Suspected cartel agreement among Microsoft software suppliers in Lithuania

Competition authorities are targeting suspected competition-stifling agreements among Lithuania's software sellers. Observers say action is long overdue, as the same handful of firms have been winning public procurement contracts for years.

This month, the Competition Council has visited the offices of three software suppliers, LRT TV has learnt. They are suspected of secret agreements for supplying public institutions with Microsoft software.

LRT TV reports that a handful of big software suppliers account for a third of the public procurement market and take in about €113 million of guaranteed income a year.

Sometimes the big companies set up smaller firms to imitate competition.

One company, Blue Bridge, has confirmed it was visited by Competition Council inspectors.

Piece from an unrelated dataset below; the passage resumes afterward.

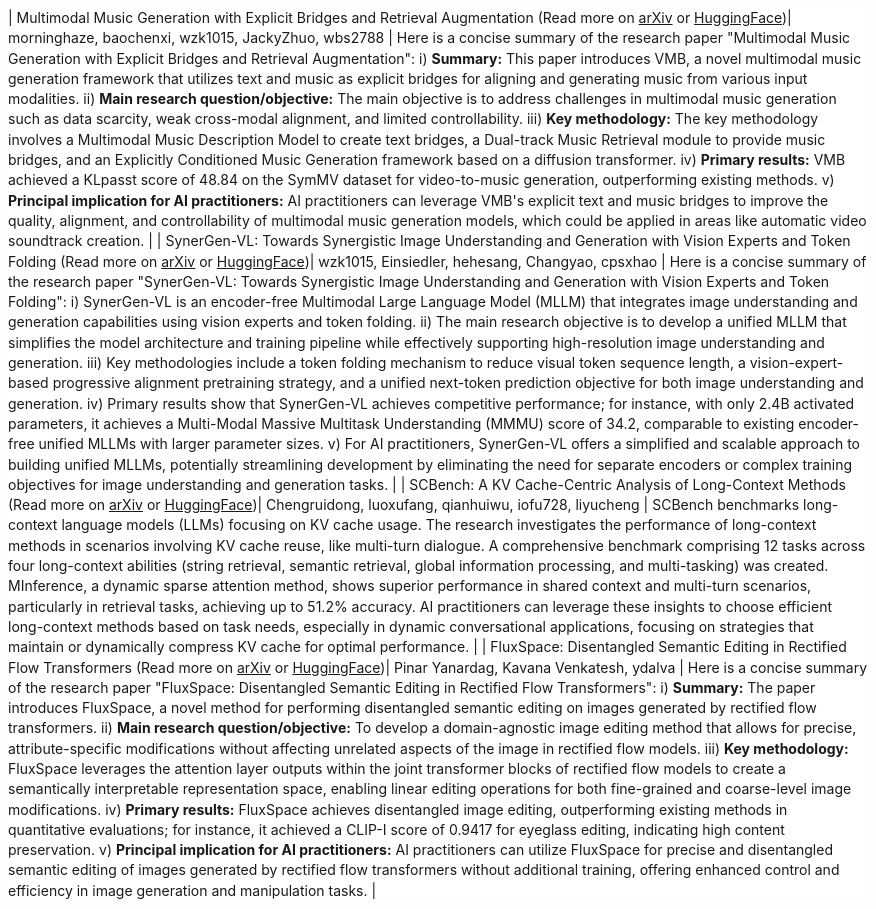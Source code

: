| Multimodal Music Generation with Explicit Bridges and Retrieval Augmentation (Read more on [arXiv](https://arxiv.org/abs/2412.09428) or [HuggingFace](https://huggingface.co/papers/2412.09428))| morninghaze, baochenxi, wzk1015, JackyZhuo, wbs2788 | Here is a concise summary of the research paper "Multimodal Music Generation with Explicit Bridges and Retrieval Augmentation":  i) **Summary:** This paper introduces VMB, a novel multimodal music generation framework that utilizes text and music as explicit bridges for aligning and generating music from various input modalities. ii) **Main research question/objective:** The main objective is to address challenges in multimodal music generation such as data scarcity, weak cross-modal alignment, and limited controllability. iii) **Key methodology:** The key methodology involves a Multimodal Music Description Model to create text bridges, a Dual-track Music Retrieval module to provide music bridges, and an Explicitly Conditioned Music Generation framework based on a diffusion transformer. iv) **Primary results:** VMB achieved a KLpasst score of 48.84 on the SymMV dataset for video-to-music generation, outperforming existing methods. v) **Principal implication for AI practitioners:** AI practitioners can leverage VMB's explicit text and music bridges to improve the quality, alignment, and controllability of multimodal music generation models, which could be applied in areas like automatic video soundtrack creation.  |
| SynerGen-VL: Towards Synergistic Image Understanding and Generation with Vision Experts and Token Folding (Read more on [arXiv](https://arxiv.org/abs/2412.09604) or [HuggingFace](https://huggingface.co/papers/2412.09604))| wzk1015, Einsiedler, hehesang, Changyao, cpsxhao | Here is a concise summary of the research paper "SynerGen-VL: Towards Synergistic Image Understanding and Generation with Vision Experts and Token Folding":  i)  SynerGen-VL is an encoder-free Multimodal Large Language Model (MLLM) that integrates image understanding and generation capabilities using vision experts and token folding. ii) The main research objective is to develop a unified MLLM that simplifies the model architecture and training pipeline while effectively supporting high-resolution image understanding and generation. iii) Key methodologies include a token folding mechanism to reduce visual token sequence length, a vision-expert-based progressive alignment pretraining strategy, and a unified next-token prediction objective for both image understanding and generation. iv) Primary results show that SynerGen-VL achieves competitive performance; for instance, with only 2.4B activated parameters, it achieves a Multi-Modal Massive Multitask Understanding (MMMU) score of 34.2, comparable to existing encoder-free unified MLLMs with larger parameter sizes. v) For AI practitioners, SynerGen-VL offers a simplified and scalable approach to building unified MLLMs, potentially streamlining development by eliminating the need for separate encoders or complex training objectives for image understanding and generation tasks.  |
| SCBench: A KV Cache-Centric Analysis of Long-Context Methods (Read more on [arXiv](https://arxiv.org/abs/2412.10319) or [HuggingFace](https://huggingface.co/papers/2412.10319))| Chengruidong, luoxufang, qianhuiwu, iofu728, liyucheng | SCBench benchmarks long-context language models (LLMs) focusing on KV cache usage.  The research investigates the performance of long-context methods in scenarios involving KV cache reuse, like multi-turn dialogue.  A comprehensive benchmark comprising 12 tasks across four long-context abilities (string retrieval, semantic retrieval, global information processing, and multi-tasking) was created.  MInference, a dynamic sparse attention method, shows superior performance in shared context and multi-turn scenarios, particularly in retrieval tasks, achieving up to 51.2% accuracy.  AI practitioners can leverage these insights to choose efficient long-context methods based on task needs, especially in dynamic conversational applications, focusing on strategies that maintain or dynamically compress KV cache for optimal performance.  |
| FluxSpace: Disentangled Semantic Editing in Rectified Flow Transformers (Read more on [arXiv](https://arxiv.org/abs/2412.09611) or [HuggingFace](https://huggingface.co/papers/2412.09611))| Pinar Yanardag, Kavana Venkatesh, ydalva | Here is a concise summary of the research paper "FluxSpace: Disentangled Semantic Editing in Rectified Flow Transformers":  i) **Summary:** The paper introduces FluxSpace, a novel method for performing disentangled semantic editing on images generated by rectified flow transformers. ii) **Main research question/objective:**  To develop a domain-agnostic image editing method that allows for precise, attribute-specific modifications without affecting unrelated aspects of the image in rectified flow models. iii) **Key methodology:**  FluxSpace leverages the attention layer outputs within the joint transformer blocks of rectified flow models to create a semantically interpretable representation space, enabling linear editing operations for both fine-grained and coarse-level image modifications. iv) **Primary results:** FluxSpace achieves disentangled image editing, outperforming existing methods in quantitative evaluations; for instance, it achieved a CLIP-I score of 0.9417 for eyeglass editing, indicating high content preservation. v) **Principal implication for AI practitioners:** AI practitioners can utilize FluxSpace for precise and disentangled semantic editing of images generated by rectified flow transformers without additional training, offering enhanced control and efficiency in image generation and manipulation tasks.  |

Šarūnas Kaserauskas, the head of the authority, has not commented on the extent of the alleged cartel nor whether it includes Microsoft Lietuva, the representative of the US software maker.

LRT TV's sources say that the Competition Council is looking into at least six public procurement contracts worth between €10 and €20 million. They involved state-owned companies and public bodies – the Government Chancellery, Vilnius Energy, the Customs Department among others – purchasing and upgrading Microsoft software.

The Public Procurement Office has raised the issue before, saying that the safeguards in the public procurement law simply do not work for the technology sector, and that many calls for tenders end up receiving a single offer.

Moreover, if a company wins the contract to install an IT system, it almost invariably secures all the subsequent ones for its upgrades.

“In some areas, the choice is among only a few companies. They are the representatives licensed to sell this or that piece of software – so they are the only ones who can make the offer and dictate their terms,” says Diana Vilytė, the director of the Public Procurement Office.

A solution could be centralising software procurement under one public body, says Tautvydas Banelis, director for IT systems at the Lithuanian Customs. A central IT service centre could deal directly with the giants like Microsoft or Oracle, eliminating the need for mediators, he says.